On Wed, Oct 14, 2009 at 06:01:43PM -0500, Stan Halpin wrote:
>
> On Oct 14, 2009, at 4:24 PM, Larry Colen wrote:
>
> > However their methodology of file handling seems a bit
> >weird at times.
> >
> Lightroom is built around SQL. Like any database program, the
> organizational structure is designed to facilitate storage and
> retrieval, not necessarily user comprehension. Good news about this
> approach is that it allows very fast processing of search/sort/
> retrieval requests from among tens of thousands records (images). As
OK, this sounds promising.
> others havwe suggested, file it and forget it. Lightroom can find it,
> you don't need to fret about an organizational structure that you can
> make sense of. If you have problems with Lightroom, you can try to
> "learn Lightroom" or you can find a general simple discussion of
> database systems and work from there.
>
> Another good thing about Lightroom is that they have nicely layered
> the image processing functions onto the database functions without
> compromising either too badly.
Let's say that I want to create an ubercatalog, as suggested.
And lets assume that I don't want to lose the work that I've already
done on my 20 or so catalogs of about 570 directories with about
62,000 photos.
Godfrey said that I should merge catalogs. But, when I look in the
indexes of my lightroom books, neither said anything about merging
catalogs.
When I look at the menu there is
new catalog
open catalog
and open recent (which seems to be recent catalog)

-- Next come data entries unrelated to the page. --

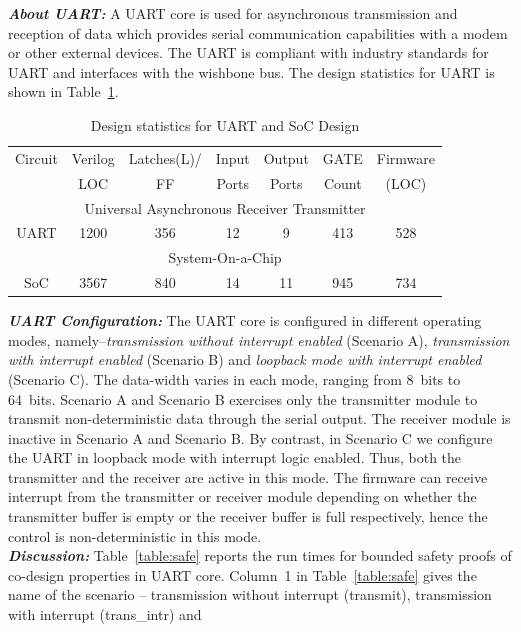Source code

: \documentclass[sigconf]{acmart}
\begin{document}
\textbf{\emph{About UART:}} A UART  core is used for asynchronous
transmission and reception of data which provides serial communication
capabilities with a modem or other external devices.  The UART  is
compliant with industry standards for UART and interfaces with the wishbone
bus.  The design statistics for UART is shown in Table~\ref{table:stats}.
%
\begin{table}
\begin{center}
{
\small
\begin{tabular}{|c|c|c|c|c|c|c|}
\hline
  Circuit & Verilog & Latches(L)/ & Input & Output & GATE & Firmware \\
  & LOC & FF & Ports & Ports & Count & (LOC)\\ 
\cline{1-7}
\multicolumn{7}{|c|}{Universal Asynchronous Receiver Transmitter} \\ \hline 
  UART & 1200 & 356 & 12 & 9 & 413 & 528 \\ \hline
\multicolumn{7}{|c|}{System-On-a-Chip} \\ \hline 
  SoC & 3567 & 840 & 14 & 11 & 945 & 734 \\ \hline
\end{tabular}
}
\end{center}
\caption{Design statistics for UART and SoC Design}
\label{table:stats}
\end{table}  
%
\textbf{\emph{UART Configuration:}} The UART  core is configured in
different operating modes, namely--{\em transmission without interrupt
enabled} (Scenario A), {\em transmission with interrupt enabled} (Scenario
B) and {\em loopback mode with interrupt enabled} (Scenario C).  The
data-width varies in each mode, ranging from 8~bits to 64~bits.  Scenario A
and Scenario B exercises only the transmitter module to transmit
non-deterministic data through the serial output.  The receiver module is
inactive in Scenario A and Scenario B.  By contrast, in Scenario C we
configure the UART in loopback mode with interrupt logic enabled.  Thus,
both the transmitter and the receiver are active in this mode.  The firmware
can receive interrupt from the transmitter or receiver module depending on
whether the transmitter buffer is empty or the receiver buffer is full
respectively, hence the control is non-deterministic in this mode. \\
%
\textbf{\emph{Discussion:}}
Table~\ref{table:safe} reports the run times for bounded safety proofs of 
co-design properties in UART  core.  Column~1 in Table~\ref{table:safe} 
gives the name of the scenario -- transmission
without interrupt (transmit), transmission with interrupt (trans\_intr) and
\end{document}
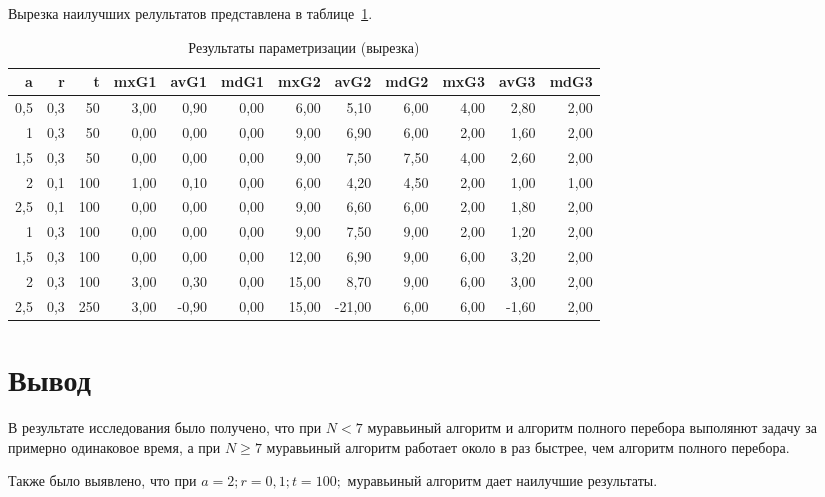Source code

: Вырезка наилучших релультатов представлена в таблице~\ref{tbl:cut}.

\begin{table}[h]
\centering
\caption{Результаты параметризации (вырезка)}
\label{tbl:cut}
\begin{tabular}{|r|r|r|r|r|r|r|r|r|r|r|r|}
\hline
a & r & t & mxG1 & avG1 & mdG1 & mxG2 & avG2 & mdG2 & mxG3 & avG3 & mdG3 \\
\hline
0,5 & 0,3 & 50 & 3,00 & 0,90 & 0,00 & 6,00 & 5,10 & 6,00 & 4,00 & 2,80 & 2,00 \\
1 & 0,3 & 50 & 0,00 & 0,00 & 0,00 & 9,00 & 6,90 & 6,00 & 2,00 & 1,60 & 2,00 \\
1,5 & 0,3 & 50 & 0,00 & 0,00 & 0,00 & 9,00 & 7,50 & 7,50 & 4,00 & 2,60 & 2,00 \\
2 & 0,1 & 100 & 1,00 & 0,10 & 0,00 & 6,00 & 4,20 & 4,50 & 2,00 & 1,00 & 1,00 \\
2,5 & 0,1 & 100 & 0,00 & 0,00 & 0,00 & 9,00 & 6,60 & 6,00 & 2,00 & 1,80 & 2,00 \\
1 & 0,3 & 100 & 0,00 & 0,00 & 0,00 & 9,00 & 7,50 & 9,00 & 2,00 & 1,20 & 2,00 \\
1,5 & 0,3 & 100 & 0,00 & 0,00 & 0,00 & 12,00 & 6,90 & 9,00 & 6,00 & 3,20 & 2,00 \\
2 & 0,3 & 100 & 3,00 & 0,30 & 0,00 & 15,00 & 8,70 & 9,00 & 6,00 & 3,00 & 2,00 \\
2,5 & 0,3 & 250 & 3,00 & -0,90 & 0,00 & 15,00 & -21,00 & 6,00 & 6,00 & -1,60 & 2,00 \\
\hline
\end{tabular}
\end{table}

\clearpage

\section{Вывод}

В результате исследования было получено, что при $N < 7$ муравьиный алгоритм и алгоритм полного перебора выполянют задачу за примерно одинаковое время, а при $N\ge 7$ муравьиный алгоритм работает около в  раз быстрее, чем алгоритм полного перебора.

Также было выявлено, что при $a=2;r=0,1;t=100;$ муравьиный алгоритм дает наилучшие результаты.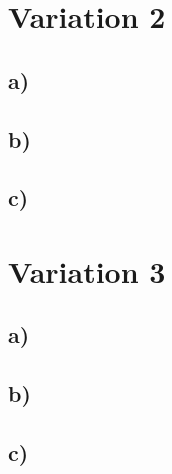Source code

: \documentclass[a4paper, 11pt]{article}
\begin{document}

\section{Variation 2} %
\label{sec:variation_2}

\subsection{a)} %


\subsection{b)} %


\subsection{c)} %



\section{Variation 3} %
\label{sec:variation_3}

\subsection{a)} %


\subsection{b)} %


\subsection{c)} %


\end{document}
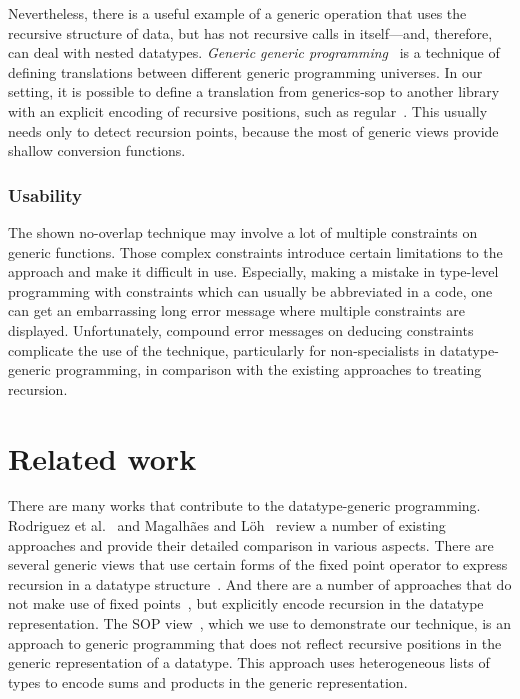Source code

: \documentclass[runningheads]{llncs}
\begin{document}
Nevertheless, there is a useful example of a generic operation that uses the recursive structure of data, but has not recursive calls in itself---and, therefore, can deal with nested datatypes. \emph{Generic generic programming}~\cite{MagLoeh2014} is a technique of defining translations between different generic programming universes. In our setting, it is possible to define a translation from \textsf{generics-sop} to another library with an explicit encoding of recursive positions, such as \textsf{regular}~\cite{VanNoort2008}. This usually needs only to detect recursion points, because the most of generic views provide shallow conversion functions.

\subsubsection{Usability}

The shown no-overlap technique may involve a lot of multiple constraints on generic functions. Those complex constraints introduce certain limitations to the approach and make it difficult in use. Especially, making a mistake in type-level programming with constraints which can usually be abbreviated in a code, one can get an embarrassing long error message where multiple constraints are displayed. Unfortunately, compound error messages on deducing constraints complicate the use of the technique, particularly for non-specialists in datatype-generic programming, in comparison with the existing approaches to treating recursion.


\section{Related work}
\label{sec:related-work}

There are many works that contribute to the datatype-generic programming. Rodriguez et al.~\cite{Rodriguez2008} and Magalh{\~{a}}es and L{\"{o}}h~\cite{MagLoeh2012} review a number of existing approaches and provide their detailed comparison in various aspects. There are several generic views that use certain forms of the fixed point operator to express recursion in a datatype structure~\cite{VanNoort2008,MuRec2009,Jansson1997,Loeh2011}. And there are a number of approaches that do not make use of fixed points~\cite{Chakravarty2009,Cheney2002,Magalhaes2010,Weirich2006}, but explicitly encode recursion in the datatype representation. The SOP view~\cite{VriLoeh2014}, which we use to demonstrate our technique, is an approach to generic programming that does not reflect recursive positions in the generic representation of a datatype. This approach uses heterogeneous lists of types to encode sums and products in the generic representation.
\end{document}
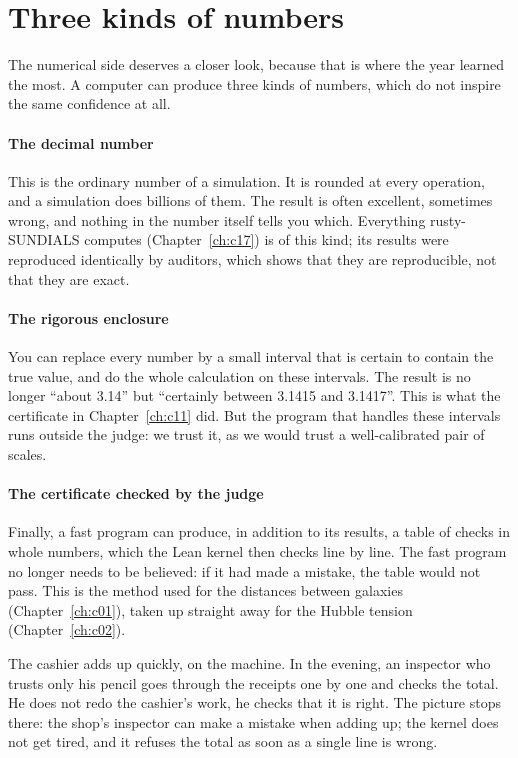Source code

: \section{Three kinds of numbers}

The numerical side deserves a closer look, because that is where the year learned the most. A computer can produce
three kinds of numbers, which do not inspire the same confidence at all.

\paragraph{The decimal number } This is the ordinary number of a simulation. It is rounded at every
operation, and a simulation does billions of them. The result is often excellent, sometimes wrong, and nothing in the
number itself tells you which. Everything rusty-SUNDIALS computes (Chapter~\ref{ch:c17}) is of this kind; its results
were reproduced identically by auditors, which shows that they are reproducible, not that they are exact.

\paragraph{The rigorous enclosure} You can replace every number by a small interval that is certain to contain the
true value, and do the whole calculation on these intervals. The result is no longer ``about 3.14'' but ``certainly
between 3.1415 and 3.1417''. This is what the certificate in Chapter~\ref{ch:c11} did. But the program that handles
these intervals runs outside the judge: we trust it, as we would trust a well-calibrated pair of scales.

\paragraph{The certificate checked by the judge } Finally, a fast program can produce, in addition to its
results, a table of checks in whole numbers, which the Lean kernel then checks line by line. The fast program no
longer needs to be believed: if it had made a mistake, the table would not pass. This is the method used for the
distances between galaxies (Chapter~\ref{ch:c01}), taken up straight away for the Hubble tension
(Chapter~\ref{ch:c02}).

\begin{analogie}
The cashier adds up quickly, on the machine. In the evening, an inspector who trusts only his pencil goes through the
receipts one by one and checks the total. He does not redo the cashier's work, he checks that it is right. The
picture stops there: the shop's inspector can make a mistake when adding up; the kernel does not get tired, and it
refuses the total as soon as a single line is wrong.
\end{analogie}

There are also a bunch of library functions, which seem to operate on
the catalog, but they may only look at a particular directory tree at
a time.
The list of directories over on the left very quickly gets
unweildy. However, since I name all of my download directories with
yymmdd_subject i.e. 091014_cormorants_1
It'll be very easy for me to set up a structure
raw_photos
2007
2008
2009
0901
0902
0903
0904
...
0910
091001_ebay_makeup
091001_product_sample
091001_product_shoot
091002_dangoughs
091003_pdml
091003_pdml_dinner
091003_rentparty
091005_aikido_test
091007_floor
091007_probuild
091009_fnb_gwebster
091009_gwenplay
091010_headon
091010_rentparty
091013_metaformers
and if I want all of my best shots, I frob the item in the library
menu to include subdirectories, go to raw_photos and have it only show
the ones rated five stars.
If I'm willing to set aside all of my work, I could move everything
into the directory tree that I want, open a new catalog, and tell
lightroom to import all 61824 files.
Can I then just "import from catalog" to recover all the work I've
done on those files without duplicating them?
What if I've moved them from where they were when I made that catalog?
I've seen lightroom recover from files being moved, I've also seen it
get terribly confused.
--
The first step is learning to take great photos,
the second step is learning to throw away ones that are merely good.